Figure 2: Ultrahigh resolution mass spectra at nominal mass 291 before and after 35 days of anaerobic incubation
We will continue to design experiments that may be successful in tracking labeled-sulfate, but that would require to reallocate funds within the grant.
A very surprising result was a direct relationship between sulfate reduction rates and the increase in fluorescent DOM (FDOM) (Fig. 3).
Figure 3: Excitation Emission Matrix fluorescence before and after 35 days of anaerobic incubation of lake sediments and an initial sulfate concentration of 14.36 mg/L. Note: sulfate concentration at day 35 was 0.76 mg/L.

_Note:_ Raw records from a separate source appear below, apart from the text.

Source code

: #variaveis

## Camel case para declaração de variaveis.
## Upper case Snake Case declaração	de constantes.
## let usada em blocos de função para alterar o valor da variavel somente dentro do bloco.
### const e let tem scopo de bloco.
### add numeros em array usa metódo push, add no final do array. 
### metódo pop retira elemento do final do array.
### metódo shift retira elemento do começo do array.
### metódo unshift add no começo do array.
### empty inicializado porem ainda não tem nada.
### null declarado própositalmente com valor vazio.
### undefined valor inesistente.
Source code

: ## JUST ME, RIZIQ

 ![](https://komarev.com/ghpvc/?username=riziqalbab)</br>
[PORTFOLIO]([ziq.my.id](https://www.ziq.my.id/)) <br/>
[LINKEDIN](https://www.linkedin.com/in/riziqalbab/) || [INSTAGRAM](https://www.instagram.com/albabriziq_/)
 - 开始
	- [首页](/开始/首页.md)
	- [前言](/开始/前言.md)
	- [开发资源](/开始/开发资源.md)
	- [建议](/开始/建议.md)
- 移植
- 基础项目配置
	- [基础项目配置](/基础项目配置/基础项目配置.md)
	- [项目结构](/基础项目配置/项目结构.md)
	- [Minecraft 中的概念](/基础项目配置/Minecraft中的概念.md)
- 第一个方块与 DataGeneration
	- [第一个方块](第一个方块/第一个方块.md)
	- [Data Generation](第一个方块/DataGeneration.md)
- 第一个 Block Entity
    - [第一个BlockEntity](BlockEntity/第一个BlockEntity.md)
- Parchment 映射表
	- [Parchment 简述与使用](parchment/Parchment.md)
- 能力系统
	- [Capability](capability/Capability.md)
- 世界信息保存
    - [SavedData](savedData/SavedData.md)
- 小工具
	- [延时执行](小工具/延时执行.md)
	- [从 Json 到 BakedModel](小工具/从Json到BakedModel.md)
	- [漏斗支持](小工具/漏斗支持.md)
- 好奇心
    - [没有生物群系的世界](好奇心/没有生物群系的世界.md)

We also modeled the fluorescent using parallel factor analysis (PARAFAC) to determine different statistical components in the fluorescence data (Fig. 4).
Figure 4: Correlations between PARAFAC components and sulfate utilization
Results revealed 4 components that all showed strong correlations with sulfate reduction rates, which indicated that they were originating from the same source but also that they might have been either released at different rates or some transformations of the chromophores occurred.
To further investigate if sulfate reducing bacteria were solely responsible for the humic-like FDOM, we conducted an experiment were all conditions were kept the same except that no sulfate was added. The high amount of acetate (also added to samples containing sulfate) supported fermenting bacteria, but no increase in fluorescent DOM was found. Similarly, the blanks (sediment + water only) did not show a change in FDOM either. These results highly suggested that a direct metabolite of SRBs was responsible for this FDOM signal. We will continue to investigate what this metabolite might be. We will undertake NMR measurements and will try to use FT-ICR-MS data in a semi-quantitative way to determine which molecular signatures increased over time and hence which m/z signals negatively correlated with sulfate reduction rates and positively with FDOM.
Results from these experiments will be part of Kaitlyn Thompson Bachelor thesis. A poster was presented at the ACS meeting in Philadelphia August 2016 by Kaitlyn Thompson and Jenna Luek.